Considering the example of a marketplace, basic functionality, such as authorization, logging in, roles distribution, password recovery, etc. are cornerstones of the application, however, they do not bring any business value. In the meantime, an online showcase or marketing automation is much more important from the business standpoint. Having adopted a ready-made backend, UI, database, and configured connections, you get a chance to channel your resources toward creating business functionality right away.

Smarter resources allocation on smaller projects

Rare businesses can afford prodigality, notably startups that require significant investments to be launched.

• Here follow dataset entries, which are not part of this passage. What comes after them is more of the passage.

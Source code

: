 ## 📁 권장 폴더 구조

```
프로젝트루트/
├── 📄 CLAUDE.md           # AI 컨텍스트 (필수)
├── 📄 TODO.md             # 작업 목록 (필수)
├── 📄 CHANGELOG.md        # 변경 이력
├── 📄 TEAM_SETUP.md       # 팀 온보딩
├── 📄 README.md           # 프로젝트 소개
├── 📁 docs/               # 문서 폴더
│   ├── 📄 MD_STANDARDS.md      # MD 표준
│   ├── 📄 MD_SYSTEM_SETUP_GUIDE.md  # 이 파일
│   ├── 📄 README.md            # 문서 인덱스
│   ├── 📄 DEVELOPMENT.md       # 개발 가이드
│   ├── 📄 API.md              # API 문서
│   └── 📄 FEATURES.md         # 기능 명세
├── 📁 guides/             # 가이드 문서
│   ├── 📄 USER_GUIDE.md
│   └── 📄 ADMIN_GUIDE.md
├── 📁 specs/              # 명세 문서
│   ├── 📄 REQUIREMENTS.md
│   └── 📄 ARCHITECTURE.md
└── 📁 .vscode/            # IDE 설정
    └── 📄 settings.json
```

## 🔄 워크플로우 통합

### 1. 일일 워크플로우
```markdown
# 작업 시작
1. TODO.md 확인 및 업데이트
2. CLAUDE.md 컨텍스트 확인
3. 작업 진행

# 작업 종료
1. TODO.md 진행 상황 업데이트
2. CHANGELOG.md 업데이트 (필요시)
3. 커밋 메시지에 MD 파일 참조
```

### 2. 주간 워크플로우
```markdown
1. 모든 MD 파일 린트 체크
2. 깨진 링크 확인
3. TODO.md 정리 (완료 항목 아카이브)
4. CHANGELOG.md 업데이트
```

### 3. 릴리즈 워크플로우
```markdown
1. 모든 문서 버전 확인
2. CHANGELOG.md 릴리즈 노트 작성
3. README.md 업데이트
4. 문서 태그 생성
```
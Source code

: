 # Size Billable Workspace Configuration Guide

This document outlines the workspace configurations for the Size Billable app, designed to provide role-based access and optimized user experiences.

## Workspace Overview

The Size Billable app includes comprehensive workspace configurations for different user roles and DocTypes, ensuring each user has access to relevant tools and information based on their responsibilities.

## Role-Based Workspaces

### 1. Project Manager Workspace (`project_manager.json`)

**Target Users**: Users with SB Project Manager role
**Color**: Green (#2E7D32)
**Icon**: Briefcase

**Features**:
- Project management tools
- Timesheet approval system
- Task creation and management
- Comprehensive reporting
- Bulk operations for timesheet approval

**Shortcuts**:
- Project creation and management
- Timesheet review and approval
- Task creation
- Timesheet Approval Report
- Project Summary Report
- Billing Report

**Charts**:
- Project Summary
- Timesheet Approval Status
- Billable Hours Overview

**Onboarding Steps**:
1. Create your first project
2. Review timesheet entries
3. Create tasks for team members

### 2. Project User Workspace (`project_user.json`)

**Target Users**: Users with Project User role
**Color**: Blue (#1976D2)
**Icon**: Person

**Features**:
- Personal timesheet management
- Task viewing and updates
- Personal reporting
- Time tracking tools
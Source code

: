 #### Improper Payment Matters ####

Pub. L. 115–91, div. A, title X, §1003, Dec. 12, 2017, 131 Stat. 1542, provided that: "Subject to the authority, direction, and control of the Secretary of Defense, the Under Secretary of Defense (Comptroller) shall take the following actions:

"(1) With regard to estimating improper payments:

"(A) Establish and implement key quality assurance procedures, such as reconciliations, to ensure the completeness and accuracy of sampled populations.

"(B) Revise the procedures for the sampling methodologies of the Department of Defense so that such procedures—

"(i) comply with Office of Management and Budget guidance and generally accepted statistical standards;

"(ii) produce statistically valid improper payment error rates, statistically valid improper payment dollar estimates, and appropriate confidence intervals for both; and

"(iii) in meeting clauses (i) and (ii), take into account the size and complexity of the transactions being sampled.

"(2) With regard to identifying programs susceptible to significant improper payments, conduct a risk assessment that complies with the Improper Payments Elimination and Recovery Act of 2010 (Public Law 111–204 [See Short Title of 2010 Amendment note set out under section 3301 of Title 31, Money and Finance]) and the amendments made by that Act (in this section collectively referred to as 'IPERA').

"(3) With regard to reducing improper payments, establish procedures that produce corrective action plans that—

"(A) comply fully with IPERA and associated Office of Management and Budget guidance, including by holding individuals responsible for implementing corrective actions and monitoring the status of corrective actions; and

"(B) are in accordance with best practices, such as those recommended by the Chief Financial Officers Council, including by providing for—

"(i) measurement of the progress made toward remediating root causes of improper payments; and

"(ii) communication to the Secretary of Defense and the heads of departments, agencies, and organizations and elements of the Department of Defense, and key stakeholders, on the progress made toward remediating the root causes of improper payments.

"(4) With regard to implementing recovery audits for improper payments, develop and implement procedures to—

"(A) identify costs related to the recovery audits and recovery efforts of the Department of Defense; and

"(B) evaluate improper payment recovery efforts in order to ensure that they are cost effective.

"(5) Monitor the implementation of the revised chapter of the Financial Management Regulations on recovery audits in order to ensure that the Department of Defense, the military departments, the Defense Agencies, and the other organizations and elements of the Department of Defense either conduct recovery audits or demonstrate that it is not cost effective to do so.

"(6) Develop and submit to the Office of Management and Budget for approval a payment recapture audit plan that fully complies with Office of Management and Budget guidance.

Say, after calculations, you come to a conclusion that the startup accelerator program will save you 20000 USD. Within the scope of a big project with the cost of one million dollars, the percentage of saved amount will not be astronomical, and building basic functionality from scratch with own effort is completely justified. Which can not be said about the project with approximate estimations of 100000 USD. In this case, the saved amount will count 20%, which can be invested in more important things from the business standpoint. The difference is obvious to decide in favor of the startup accelerator program, isn’t it?

Less development = less testing = fewer technical problems

As a rule, ready-made functionality is written, fine-tuned, and thoroughly tested. Therefore, by adopting a development accelerator you prevent the risk of gaining delayed technical debt for the stabilization of an adopted third-party solution, including open-source ones.

Basic groundwork for migrating applications

Development accelerators are applied at the project start to speed up its time to market, so it’s clear that they will not do the trick for existing monolithic applications in use. However, when migrating the cumbersome full-fledged app to a new technical stack or proceeding with monolith to microservices migration we in fact create a new project. In such a case we are given a chance to dramatically reduce development time owing to accelerators utilized as the basis.

Traps on the way to get around

Whichever way you look, a development accelerator is a terrific solution to typical problems faced by business owners launching their products. Faster time to market, rational resource management, minimized technical issues popping up in basic functionality it’s quite enough to abandon putting effort into development from scratch and harness the development accelerator. However, there are multiple but’s that can’t be ignored.

But #1: Caution with open-source solutions

As a rule, when you introduce an open-source solution, you need to verify the functionality, for which you’ve made the decision to adopt it. That’s why, eying an open-source solution as the development accelerator, keep in mind that its functionality may run counter your expectations. And this will entail additional efforts for code modifications, which is not that simple and cheap. For example, when you adopt an open-source library and make some improvements, you fully understand that further maintenance rests upon your shoulders. It means that in case the community detects a critical vulnerability, and patches the library, it will not appear on your site automatically. You will have to implement the patch manually, apply it, reassemble and maintain it in the usable condition. However, there is a piece of good news to share. Such a risk takes place for big projects only since relatively small ones have no need in cumbersome open-source libraries in general.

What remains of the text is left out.